Perry blinked a few times. His mind dry-fired, stayed blank as he tried to comprehend what had just happened.

He’d clearly heard a voice. Was he going loopy? His mind filled with vague memories of his homespun surgery and that same voice echoing through his drunken head. Great. On top of dying, now he was developing a split personality. He was going loopy. Cuckoo for Cocoa Puffs. Insane in the membrane.

“I’m crazy. That’s it. I’m apeshit crazy. That’s the only answer.”

 

you no crazy we no

think so

 

That one stopped Perry cold. He managed a parched swallow and ignored an untimely rumble from his underpaid belly.

The voice had said, “we no think so.”

We.

As in more than one.

As in…

As in the Starting Five.

Perry was beyond speechless—he was thoughtless.

“I’ll be a sonofabitch,” Perry whispered.

 

sonofabitch

 

the voice echoed, a voice he heard as clear as day, although his ears didn’t pick up a thing. He could
hear
the voice in his head—no vocal characteristics or tone, just words.

 

sonofabitch feed us

 

It was them. The Starting Five. They were talking in his head. Perry leaned heavily against the counter, in danger of falling to the floor as if struck by a physical blow. His rashes had turned into triangles, and now they were talking to him.

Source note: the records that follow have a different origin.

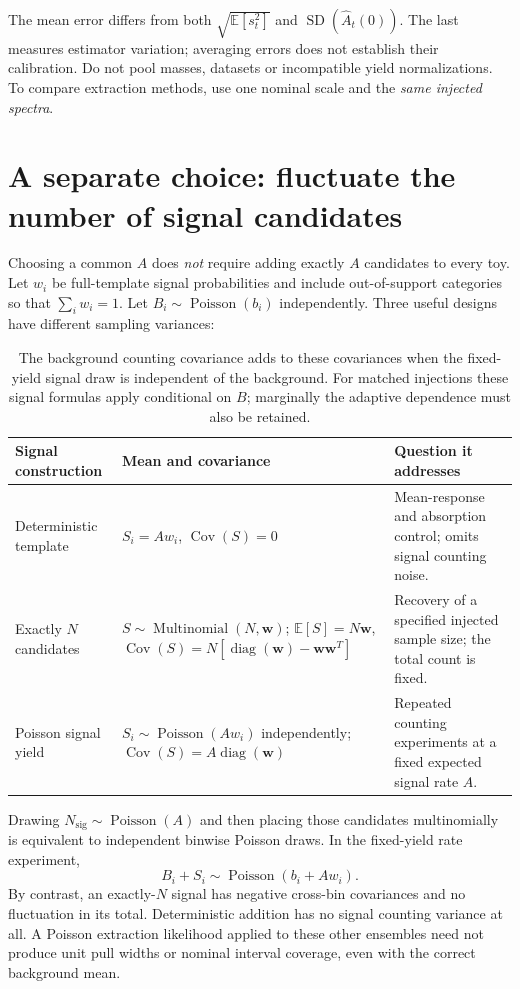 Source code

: \documentclass[11pt]{article}
\newcommand{\E}{\mathbb E}
\newcommand{\Cov}{\operatorname{Cov}}
\newcommand{\Pois}{\operatorname{Poisson}}
\newcommand{\Ah}{\widehat A}
\begin{document}
The mean error differs from both $\sqrt{\E[s_t^2]}$ and
$\operatorname{SD}(\Ah_t(0))$. The last measures estimator variation;
averaging errors does not establish their calibration. Do not pool masses,
datasets or incompatible yield normalizations. To compare extraction
methods, use one nominal scale and the \emph{same injected spectra}.

\clearpage
\section{A separate choice: fluctuate the number of signal candidates}
Choosing a common $A$ does \emph{not} require adding exactly $A$ candidates
to every toy. Let $w_i$ be full-template signal probabilities and include
out-of-support categories so that $\sum_i w_i=1$. Let
$B_i\sim\Pois(b_i)$ independently. Three useful designs have different
sampling variances:

\begin{table}[H]\centering\small
\begin{tabularx}{\linewidth}{@{}l >{\raggedright\arraybackslash}X >{\raggedright\arraybackslash}X@{}}
\toprule
Signal construction & Mean and covariance & Question it addresses\\
\midrule
Deterministic template &
$S_i=A w_i$, $\Cov(S)=0$ &
Mean-response and absorption control; omits signal counting noise.\\[4pt]
Exactly $N$ candidates &
$S\sim\operatorname{Multinomial}(N,\bm w)$;
$\E[S]=N\bm w$,
$\Cov(S)=N[\operatorname{diag}(\bm w)-\bm w\bm w^T]$ &
Recovery of a specified injected sample size; the total count is fixed.\\[4pt]
Poisson signal yield &
$S_i\sim\Pois(Aw_i)$ independently;
$\Cov(S)=A\operatorname{diag}(\bm w)$ &
Repeated counting experiments at a fixed expected signal rate $A$.\\
\bottomrule
\end{tabularx}
\caption{The background counting covariance adds to these covariances when
the fixed-yield signal draw is independent of the background. For matched
injections these signal formulas apply conditional on $B$; marginally the
adaptive dependence must also be retained.}
\end{table}

Drawing $N_{\mathrm{sig}}\sim\Pois(A)$ and then placing those candidates
multinomially is equivalent to independent binwise Poisson draws. In the
fixed-yield rate experiment,
\begin{equation}
 B_i+S_i\sim\Pois(b_i+A w_i).
 \label{eq:poisson}
\end{equation}
By contrast, an exactly-$N$ signal has negative cross-bin covariances and
no fluctuation in its total. Deterministic addition has no signal counting
variance at all. A Poisson extraction likelihood applied to these other
ensembles need not produce unit pull widths or nominal interval coverage,
even with the correct background mean.
\end{document}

Should he answer them?

Hello,
Perry thought—no response. He tried concentrating, focusing.
HELLO
, he thought, as hard as he could. Still no response.

 

feed us we hungry

 

“Feed you?”

A response slammed through his head like the roar of a Rose Bowl crowd on New Year’s Day.

 

yes yes yes feed us

we hungry

 

They’d answered him. Perry squinted his eyes and “thought” as loudly as he could.
Why’d you answer me that time?
He waited, but again heard no response.
Answer me!

His stomach grumbled loudly, the sound bordering on an internal roar. Despite the shock of hearing voices in his head, he couldn’t deny the gnawing feeling in his gut.

“I’m pretty hungry myself,” Perry whispered.

 

so are we feed us

we hungry

 

His head lifted with final understanding. “Can you hear me?”

 

yes we hear you

 

“You can talk into my head, but you can’t hear my thoughts?”

 

we send words through your nerves your nerves no send words back are you hungry now

 

What escaped Perry’s mouth was somewhere between a laugh and a cry and a stutter. A sick, twisted bark of despair, a laugh that may have once echoed through Andersonville, Buchenwald or any of history’s dark places where human beings give up all hope.